- **Problem statement**: Print nothing but the lines below starting at the line that holds "If you don’t" and ending at the line that holds "existing plan, or", including both, each exactly as written.

+++

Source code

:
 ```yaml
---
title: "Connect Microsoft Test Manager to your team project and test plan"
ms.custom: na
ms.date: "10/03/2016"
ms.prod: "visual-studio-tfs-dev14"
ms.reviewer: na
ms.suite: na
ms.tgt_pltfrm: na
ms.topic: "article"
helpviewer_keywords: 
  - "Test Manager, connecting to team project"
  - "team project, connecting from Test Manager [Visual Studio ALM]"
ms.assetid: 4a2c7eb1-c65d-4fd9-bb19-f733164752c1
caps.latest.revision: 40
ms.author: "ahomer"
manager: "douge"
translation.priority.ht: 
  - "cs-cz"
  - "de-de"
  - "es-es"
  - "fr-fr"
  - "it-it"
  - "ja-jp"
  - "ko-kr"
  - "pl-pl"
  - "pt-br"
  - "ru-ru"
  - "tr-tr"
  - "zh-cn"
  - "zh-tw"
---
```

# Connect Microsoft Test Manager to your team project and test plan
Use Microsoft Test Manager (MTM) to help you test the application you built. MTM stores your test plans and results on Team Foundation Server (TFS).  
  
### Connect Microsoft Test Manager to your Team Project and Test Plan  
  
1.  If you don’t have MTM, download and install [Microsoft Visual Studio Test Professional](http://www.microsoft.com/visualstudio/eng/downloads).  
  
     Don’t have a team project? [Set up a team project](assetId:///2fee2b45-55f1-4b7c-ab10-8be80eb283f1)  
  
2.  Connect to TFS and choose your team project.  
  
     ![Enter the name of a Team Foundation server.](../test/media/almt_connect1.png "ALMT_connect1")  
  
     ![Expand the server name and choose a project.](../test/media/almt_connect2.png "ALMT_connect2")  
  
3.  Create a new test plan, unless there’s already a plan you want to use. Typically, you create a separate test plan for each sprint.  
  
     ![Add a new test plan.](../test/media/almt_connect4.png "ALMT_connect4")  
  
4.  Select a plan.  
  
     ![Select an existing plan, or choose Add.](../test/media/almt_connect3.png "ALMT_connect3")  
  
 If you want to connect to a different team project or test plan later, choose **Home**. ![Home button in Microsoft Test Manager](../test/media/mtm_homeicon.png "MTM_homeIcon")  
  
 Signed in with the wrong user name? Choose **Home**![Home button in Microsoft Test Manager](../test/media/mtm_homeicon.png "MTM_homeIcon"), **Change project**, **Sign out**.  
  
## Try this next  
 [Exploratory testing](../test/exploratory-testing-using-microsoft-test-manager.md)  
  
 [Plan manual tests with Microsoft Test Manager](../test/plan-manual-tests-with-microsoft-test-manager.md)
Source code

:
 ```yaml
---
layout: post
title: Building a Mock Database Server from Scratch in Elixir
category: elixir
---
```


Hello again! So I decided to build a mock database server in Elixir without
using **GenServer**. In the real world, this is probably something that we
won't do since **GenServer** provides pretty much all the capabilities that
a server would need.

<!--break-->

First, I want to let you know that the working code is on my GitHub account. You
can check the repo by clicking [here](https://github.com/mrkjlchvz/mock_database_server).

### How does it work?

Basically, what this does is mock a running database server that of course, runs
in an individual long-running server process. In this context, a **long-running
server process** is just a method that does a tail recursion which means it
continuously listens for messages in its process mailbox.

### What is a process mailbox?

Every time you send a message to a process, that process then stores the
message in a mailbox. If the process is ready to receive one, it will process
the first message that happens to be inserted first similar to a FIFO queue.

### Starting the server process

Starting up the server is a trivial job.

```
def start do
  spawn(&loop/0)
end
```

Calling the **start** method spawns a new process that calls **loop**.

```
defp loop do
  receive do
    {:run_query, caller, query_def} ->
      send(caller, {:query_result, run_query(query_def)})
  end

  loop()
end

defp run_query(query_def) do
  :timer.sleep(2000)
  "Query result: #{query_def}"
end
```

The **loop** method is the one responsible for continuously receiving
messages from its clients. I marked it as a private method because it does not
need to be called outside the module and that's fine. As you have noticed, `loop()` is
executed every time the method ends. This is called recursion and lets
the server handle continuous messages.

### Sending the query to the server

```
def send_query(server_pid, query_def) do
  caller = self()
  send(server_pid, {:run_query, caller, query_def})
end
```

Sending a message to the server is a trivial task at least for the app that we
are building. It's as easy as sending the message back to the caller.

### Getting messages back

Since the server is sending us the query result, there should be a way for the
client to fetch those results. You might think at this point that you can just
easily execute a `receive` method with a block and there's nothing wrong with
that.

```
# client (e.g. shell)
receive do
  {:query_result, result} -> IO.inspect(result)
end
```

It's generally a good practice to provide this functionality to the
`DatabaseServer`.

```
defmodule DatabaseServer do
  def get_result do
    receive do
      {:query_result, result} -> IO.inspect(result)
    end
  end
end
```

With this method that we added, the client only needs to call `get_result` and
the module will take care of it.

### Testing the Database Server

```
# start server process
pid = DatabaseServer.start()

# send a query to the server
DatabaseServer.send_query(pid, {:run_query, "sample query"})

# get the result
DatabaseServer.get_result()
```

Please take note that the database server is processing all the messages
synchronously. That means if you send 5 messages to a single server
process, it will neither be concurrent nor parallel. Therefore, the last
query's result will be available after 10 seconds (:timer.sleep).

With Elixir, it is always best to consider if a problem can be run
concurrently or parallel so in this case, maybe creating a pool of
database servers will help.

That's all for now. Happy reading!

+++

- **Written reply**:
1.  If you don’t have MTM, download and install [Microsoft Visual Studio Test Professional](http://www.microsoft.com/visualstudio/eng/downloads).  
  
     Don’t have a team project? [Set up a team project](assetId:///2fee2b45-55f1-4b7c-ab10-8be80eb283f1)  
  
2.  Connect to TFS and choose your team project.  
  
     ![Enter the name of a Team Foundation server.](../test/media/almt_connect1.png "ALMT_connect1")  
  
     ![Expand the server name and choose a project.](../test/media/almt_connect2.png "ALMT_connect2")  
  
3.  Create a new test plan, unless there’s already a plan you want to use. Typically, you create a separate test plan for each sprint.  
  
     ![Add a new test plan.](../test/media/almt_connect4.png "ALMT_connect4")  
  
4.  Select a plan.  
  
     ![Select an existing plan, or choose Add.](../test/media/almt_connect3.png "ALMT_connect3")  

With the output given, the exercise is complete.